THE TASK:
Word for word, give the data again without its pictures.

Stored items from a collection:
********
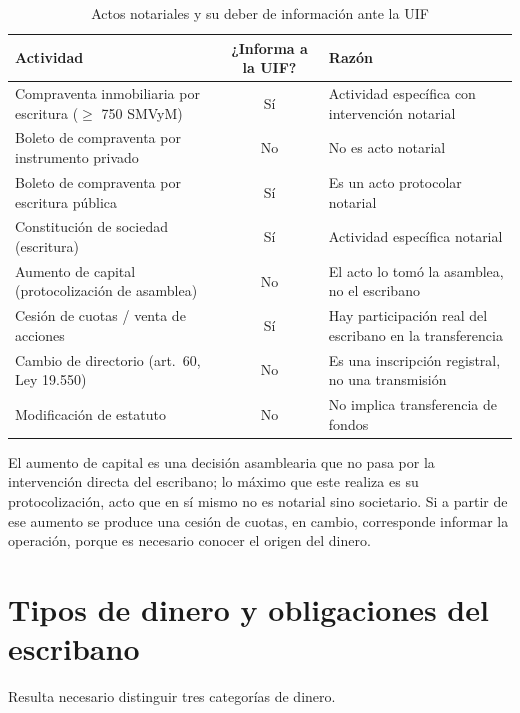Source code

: \documentclass[12pt,oneside]{book}
\begin{document}
\begin{table}[H]
\centering
\caption{Actos notariales y su deber de información ante la UIF}
\renewcommand{\arraystretch}{1.2}
\begin{tabularx}{\textwidth}{>{\raggedright\arraybackslash}Xc>{\raggedright\arraybackslash}X}
\toprule
\textbf{Actividad} & \textbf{¿Informa a la UIF?} & \textbf{Razón} \\
\midrule
Compraventa inmobiliaria por escritura ($\geq$ 750 SMVyM) & Sí & Actividad específica con intervención notarial \\
Boleto de compraventa por instrumento privado & No & No es acto notarial \\
Boleto de compraventa por escritura pública & Sí & Es un acto protocolar notarial \\
Constitución de sociedad (escritura) & Sí & Actividad específica notarial \\
Aumento de capital (protocolización de asamblea) & No & El acto lo tomó la asamblea, no el escribano \\
Cesión de cuotas / venta de acciones & Sí & Hay participación real del escribano en la transferencia \\
Cambio de directorio (art.~60, Ley 19.550) & No & Es una inscripción registral, no una transmisión \\
Modificación de estatuto & No & No implica transferencia de fondos \\
\bottomrule
\end{tabularx}
\end{table}

El aumento de capital es una decisión asamblearia que no pasa por la intervención directa del escribano; lo máximo que este realiza es su protocolización, acto que en sí mismo no es notarial sino societario. Si a partir de ese aumento se produce una cesión de cuotas, en cambio, corresponde informar la operación, porque es necesario conocer el origen del dinero.

\section{Tipos de dinero y obligaciones del escribano}

Resulta necesario distinguir tres categorías de dinero.
\end{document}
********
OUTPUT OF THE EXERCISE:
Source code

: \documentclass[12pt,oneside]{book}
\begin{document}
\begin{table}[H]
\centering
\caption{Actos notariales y su deber de información ante la UIF}
\renewcommand{\arraystretch}{1.2}
\begin{tabularx}{\textwidth}{>{\raggedright\arraybackslash}Xc>{\raggedright\arraybackslash}X}
\toprule
\textbf{Actividad} & \textbf{¿Informa a la UIF?} & \textbf{Razón} \\
\midrule
Compraventa inmobiliaria por escritura ($\geq$ 750 SMVyM) & Sí & Actividad específica con intervención notarial \\
Boleto de compraventa por instrumento privado & No & No es acto notarial \\
Boleto de compraventa por escritura pública & Sí & Es un acto protocolar notarial \\
Constitución de sociedad (escritura) & Sí & Actividad específica notarial \\
Aumento de capital (protocolización de asamblea) & No & El acto lo tomó la asamblea, no el escribano \\
Cesión de cuotas / venta de acciones & Sí & Hay participación real del escribano en la transferencia \\
Cambio de directorio (art.~60, Ley 19.550) & No & Es una inscripción registral, no una transmisión \\
Modificación de estatuto & No & No implica transferencia de fondos \\
\bottomrule
\end{tabularx}
\end{table}

El aumento de capital es una decisión asamblearia que no pasa por la intervención directa del escribano; lo máximo que este realiza es su protocolización, acto que en sí mismo no es notarial sino societario. Si a partir de ese aumento se produce una cesión de cuotas, en cambio, corresponde informar la operación, porque es necesario conocer el origen del dinero.

\section{Tipos de dinero y obligaciones del escribano}

Resulta necesario distinguir tres categorías de dinero.
\end{document}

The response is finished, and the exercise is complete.